KB8ZQZ's Syntor X retuning page

Herein I try to describe the hack job I do on Syntor X radios to retune them for the ham bands. If you want to do this job correctly, obtain a large quantity of expensive test equipment and scarce special items, then follow the procedure described in the Motorola manuals.

I have done the retuning successfully with a digital multimeter. It's tedious and time consuming, but it's possible. If you have or can borrow a cheap sweep generator and spectrum analyzer, it's easier. I obtained my sweep gen from eBay, the spectrum analyzer frame from the half-price sales at Dayton, and borrowed the spec-an plugin. Someone you know probably has this gear.
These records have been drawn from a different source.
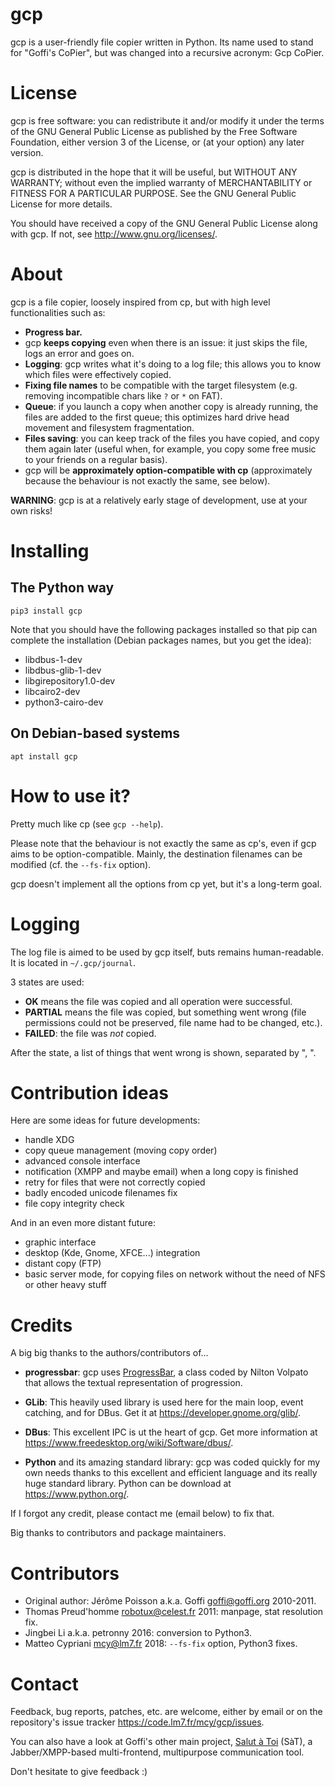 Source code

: gcp
===

gcp is a user-friendly file copier written in Python. Its name used to stand
for "Goffi's CoPier", but was changed into a recursive acronym: Gcp CoPier.


License
=======

gcp is free software: you can redistribute it and/or modify it under the terms
of the GNU General Public License as published by the Free Software Foundation,
either version 3 of the License, or (at your option) any later version.

gcp is distributed in the hope that it will be useful, but WITHOUT ANY
WARRANTY; without even the implied warranty of MERCHANTABILITY or FITNESS FOR A
PARTICULAR PURPOSE. See the GNU General Public License for more details.

You should have received a copy of the GNU General Public License along with
gcp. If not, see <http://www.gnu.org/licenses/>.


About
=====

gcp is a file copier, loosely inspired from cp, but with high level
functionalities such as:

- **Progress bar.**
- gcp **keeps copying** even when there is an issue: it just skips the file,
  logs an error and goes on.
- **Logging**: gcp writes what it's doing to a log file; this allows you to
  know which files were effectively copied.
- **Fixing file names** to be compatible with the target filesystem (e.g.
  removing incompatible chars like `?` or `*` on FAT).
- **Queue**: if you launch a copy when another copy is already running, the
  files are added to the first queue; this optimizes hard drive head movement
  and filesystem fragmentation.
- **Files saving**: you can keep track of the files you have copied, and copy
  them again later (useful when, for example, you copy some free music to your
  friends on a regular basis).
- gcp will be **approximately option-compatible with cp** (approximately
  because the behaviour is not exactly the same, see below).

**WARNING**: gcp is at a relatively early stage of development, use at your own
risks!


Installing
==========

The Python way
--------------

    pip3 install gcp

Note that you should have the following packages installed so that pip can
complete the installation (Debian packages names, but you get the idea):
- libdbus-1-dev
- libdbus-glib-1-dev
- libgirepository1.0-dev
- libcairo2-dev
- python3-cairo-dev

On Debian-based systems
-----------------------

    apt install gcp


How to use it?
==============

Pretty much like cp (see `gcp --help`).

Please note that the behaviour is not exactly the same as cp's, even if gcp
aims to be option-compatible. Mainly, the destination filenames can be modified
(cf. the `--fs-fix` option).

gcp doesn't implement all the options from cp yet, but it's a long-term goal.


Logging
=======

The log file is aimed to be used by gcp itself, buts remains human-readable. It
is located in `~/.gcp/journal`.

3 states are used:
- **OK** means the file was copied and all operation were successful.
- **PARTIAL** means the file was copied, but something went wrong (file
  permissions could not be preserved, file name had to be changed, etc.).
- **FAILED**: the file was *not* copied.

After the state, a list of things that went wrong is shown, separated by ", ".


Contribution ideas
==================

Here are some ideas for future developments:
- handle XDG
- copy queue management (moving copy order)
- advanced console interface
- notification (XMPP and maybe email) when a long copy is finished
- retry for files that were not correctly copied
- badly encoded unicode filenames fix
- file copy integrity check

And in an even more distant future:
- graphic interface
- desktop (Kde, Gnome, XFCE...) integration
- distant copy (FTP)
- basic server mode, for copying files on network without the need of NFS or
  other heavy stuff


Credits
=======

A big big thanks to the authors/contributors of...

* **progressbar**:
  gcp uses [ProgressBar](https://pypi.python.org/pypi/progressbar), a class
  coded by Nilton Volpato that allows the textual representation of
  progression.

* **GLib**:
  This heavily used library is used here for the main loop, event catching, and
  for DBus. Get it at <https://developer.gnome.org/glib/>.

* **DBus**:
  This excellent IPC is ut the heart of gcp. Get more information at
  <https://www.freedesktop.org/wiki/Software/dbus/>.

* **Python** and its amazing standard library:
  gcp was coded quickly for my own needs thanks to this excellent and efficient
  language and its really huge standard library. Python can be download at
  <https://www.python.org/>.

If I forgot any credit, please contact me (email below) to fix that.

Big thanks to contributors and package maintainers.


Contributors
============

* Original author: Jérôme Poisson a.k.a. Goffi <goffi@goffi.org> 2010-2011.
* Thomas Preud'homme <robotux@celest.fr> 2011: manpage, stat resolution fix.
* Jingbei Li a.k.a. petronny 2016: conversion to Python3.
* Matteo Cypriani <mcy@lm7.fr> 2018: `--fs-fix` option, Python3 fixes.


Contact
=======

Feedback, bug reports, patches, etc. are welcome, either by email or on the
repository's issue tracker <https://code.lm7.fr/mcy/gcp/issues>.

You can also have a look at Goffi's other main project, [Salut à
Toi](https://www.salut-a-toi.org/) (SàT), a Jabber/XMPP-based multi-frontend,
multipurpose communication tool.

Don't hesitate to give feedback :)
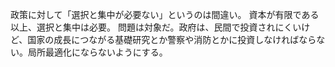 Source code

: 
政策に対して「選択と集中が必要ない」というのは間違い。
資本が有限である以上、選択と集中は必要。
問題は対象だ。政府は、民間で投資されにくいけど、国家の成長につながる基礎研究とか警察や消防とかに投資しなければならない。局所最適化にならないようにする。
See all the fine material on the Extended Frequency Modifications page on Mike Blenderman's site (link below) for the real explanations which taught me how to do this.

Equipment used
  • Digital multimeter
    Used to check v-bit crossover voltages.
  • Spectrum analyzer
    Needs to cover the desired transmit and receive ranges, as well as the VCO operating range (53.9 or 75.7 MHz above or below the operating frequency) used on receive. As long as the unit produces repeatable results, it doesn't need to be all that calibrated.
  • Sweep generator
    Needs to cover the desired transmit and receive ranges, as well as the VCO operating range (53.9 or 75.7 MHz above or below the operating frequency) used on receive. As long as the unit produces repeatable results, it doesn't need to be all that calibrated.
  • Frequency counter
    If the test gear to which you have access is of questionable calibration, or if the settings are analog and it's hard to tell exactly what frequency you're covering, a counter may be helpful, but it isn't essential.
  • Soldering iron and solder
    The VCO retuning procedure entails reconnecting one or two wires.
  • Basic hand tools
    You'll need a torx driver to get into many of these radios (some are crosspoint), a small straight-blade screwdriver to adjust the filters, and whatever small pliers or prodding devices you find useful for manipulating small items.
  • Ability to generate code plugs
    This means access to appropriate software, and an EEPROM programmer. See my syntorxgen tool for one way to do former; find a buddy if you lack the latter. To the best of my understanding, it's not possible to make the suitcase programmer do the necessary programming unless you're willing to hack on its ROMs.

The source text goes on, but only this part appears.